Reproduce the records below exactly as given.

(Dataset excerpts)
--

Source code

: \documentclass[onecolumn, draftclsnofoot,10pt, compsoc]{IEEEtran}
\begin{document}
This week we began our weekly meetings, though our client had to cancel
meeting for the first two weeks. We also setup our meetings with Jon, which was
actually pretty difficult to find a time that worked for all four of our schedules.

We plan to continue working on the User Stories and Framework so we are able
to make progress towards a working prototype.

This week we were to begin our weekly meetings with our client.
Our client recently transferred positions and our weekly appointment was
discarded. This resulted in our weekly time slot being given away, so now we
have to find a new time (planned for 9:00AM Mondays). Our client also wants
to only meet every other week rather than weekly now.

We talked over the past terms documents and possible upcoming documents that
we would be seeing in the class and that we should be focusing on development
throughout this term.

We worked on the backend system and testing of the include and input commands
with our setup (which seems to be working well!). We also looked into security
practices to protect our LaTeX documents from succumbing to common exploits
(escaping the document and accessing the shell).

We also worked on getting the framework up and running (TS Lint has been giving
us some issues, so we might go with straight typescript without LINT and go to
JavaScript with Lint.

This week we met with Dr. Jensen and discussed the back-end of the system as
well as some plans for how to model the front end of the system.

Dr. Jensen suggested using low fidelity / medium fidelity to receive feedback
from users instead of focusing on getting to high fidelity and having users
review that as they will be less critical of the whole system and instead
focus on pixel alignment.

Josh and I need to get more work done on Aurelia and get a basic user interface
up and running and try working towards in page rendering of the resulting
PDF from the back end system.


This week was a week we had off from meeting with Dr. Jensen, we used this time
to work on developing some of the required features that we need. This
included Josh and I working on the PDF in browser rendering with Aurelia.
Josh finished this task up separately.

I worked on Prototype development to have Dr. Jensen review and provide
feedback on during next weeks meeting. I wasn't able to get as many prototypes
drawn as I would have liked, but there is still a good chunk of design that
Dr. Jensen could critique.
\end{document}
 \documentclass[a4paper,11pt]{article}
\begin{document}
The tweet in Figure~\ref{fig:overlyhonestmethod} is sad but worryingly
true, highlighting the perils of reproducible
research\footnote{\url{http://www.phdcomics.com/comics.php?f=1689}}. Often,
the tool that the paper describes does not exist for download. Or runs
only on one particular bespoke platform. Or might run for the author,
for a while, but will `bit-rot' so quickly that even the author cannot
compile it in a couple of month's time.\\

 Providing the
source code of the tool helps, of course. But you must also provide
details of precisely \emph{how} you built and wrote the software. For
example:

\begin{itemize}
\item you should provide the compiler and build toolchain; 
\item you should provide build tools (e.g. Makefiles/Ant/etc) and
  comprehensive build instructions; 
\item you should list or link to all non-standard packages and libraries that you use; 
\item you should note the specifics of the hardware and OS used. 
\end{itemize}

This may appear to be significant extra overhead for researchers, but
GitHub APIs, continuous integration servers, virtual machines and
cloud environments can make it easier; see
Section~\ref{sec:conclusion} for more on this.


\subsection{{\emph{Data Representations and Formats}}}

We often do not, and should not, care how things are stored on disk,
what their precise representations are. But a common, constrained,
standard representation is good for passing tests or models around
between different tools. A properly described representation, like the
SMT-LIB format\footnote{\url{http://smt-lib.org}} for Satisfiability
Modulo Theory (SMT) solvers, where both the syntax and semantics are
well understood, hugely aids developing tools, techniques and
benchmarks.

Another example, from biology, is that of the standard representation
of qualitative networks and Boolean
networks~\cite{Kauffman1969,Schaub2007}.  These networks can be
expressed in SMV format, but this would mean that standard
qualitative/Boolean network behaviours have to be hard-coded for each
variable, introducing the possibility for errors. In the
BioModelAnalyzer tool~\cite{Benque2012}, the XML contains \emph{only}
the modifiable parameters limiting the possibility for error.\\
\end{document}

--

● Problem solution:
Source code

: \documentclass[onecolumn, draftclsnofoot,10pt, compsoc]{IEEEtran}
\begin{document}
This week we began our weekly meetings, though our client had to cancel
meeting for the first two weeks. We also setup our meetings with Jon, which was
actually pretty difficult to find a time that worked for all four of our schedules.

We plan to continue working on the User Stories and Framework so we are able
to make progress towards a working prototype.

This week we were to begin our weekly meetings with our client.
Our client recently transferred positions and our weekly appointment was
discarded. This resulted in our weekly time slot being given away, so now we
have to find a new time (planned for 9:00AM Mondays). Our client also wants
to only meet every other week rather than weekly now.

We talked over the past terms documents and possible upcoming documents that
we would be seeing in the class and that we should be focusing on development
throughout this term.

We worked on the backend system and testing of the include and input commands
with our setup (which seems to be working well!). We also looked into security
practices to protect our LaTeX documents from succumbing to common exploits
(escaping the document and accessing the shell).

We also worked on getting the framework up and running (TS Lint has been giving
us some issues, so we might go with straight typescript without LINT and go to
JavaScript with Lint.

This week we met with Dr. Jensen and discussed the back-end of the system as
well as some plans for how to model the front end of the system.

Dr. Jensen suggested using low fidelity / medium fidelity to receive feedback
from users instead of focusing on getting to high fidelity and having users
review that as they will be less critical of the whole system and instead
focus on pixel alignment.

Josh and I need to get more work done on Aurelia and get a basic user interface
up and running and try working towards in page rendering of the resulting
PDF from the back end system.


This week was a week we had off from meeting with Dr. Jensen, we used this time
to work on developing some of the required features that we need. This
included Josh and I working on the PDF in browser rendering with Aurelia.
Josh finished this task up separately.

I worked on Prototype development to have Dr. Jensen review and provide
feedback on during next weeks meeting. I wasn't able to get as many prototypes
drawn as I would have liked, but there is still a good chunk of design that
Dr. Jensen could critique.
\end{document}
 \documentclass[a4paper,11pt]{article}
\begin{document}
The tweet in Figure~\ref{fig:overlyhonestmethod} is sad but worryingly
true, highlighting the perils of reproducible
research\footnote{\url{http://www.phdcomics.com/comics.php?f=1689}}. Often,
the tool that the paper describes does not exist for download. Or runs
only on one particular bespoke platform. Or might run for the author,
for a while, but will `bit-rot' so quickly that even the author cannot
compile it in a couple of month's time.\\

 Providing the
source code of the tool helps, of course. But you must also provide
details of precisely \emph{how} you built and wrote the software. For
example:

\begin{itemize}
\item you should provide the compiler and build toolchain; 
\item you should provide build tools (e.g. Makefiles/Ant/etc) and
  comprehensive build instructions; 
\item you should list or link to all non-standard packages and libraries that you use; 
\item you should note the specifics of the hardware and OS used. 
\end{itemize}

This may appear to be significant extra overhead for researchers, but
GitHub APIs, continuous integration servers, virtual machines and
cloud environments can make it easier; see
Section~\ref{sec:conclusion} for more on this.


\subsection{{\emph{Data Representations and Formats}}}

We often do not, and should not, care how things are stored on disk,
what their precise representations are. But a common, constrained,
standard representation is good for passing tests or models around
between different tools. A properly described representation, like the
SMT-LIB format\footnote{\url{http://smt-lib.org}} for Satisfiability
Modulo Theory (SMT) solvers, where both the syntax and semantics are
well understood, hugely aids developing tools, techniques and
benchmarks.

Another example, from biology, is that of the standard representation
of qualitative networks and Boolean
networks~\cite{Kauffman1969,Schaub2007}.  These networks can be
expressed in SMV format, but this would mean that standard
qualitative/Boolean network behaviours have to be hard-coded for each
variable, introducing the possibility for errors. In the
BioModelAnalyzer tool~\cite{Benque2012}, the XML contains \emph{only}
the modifiable parameters limiting the possibility for error.\\
\end{document}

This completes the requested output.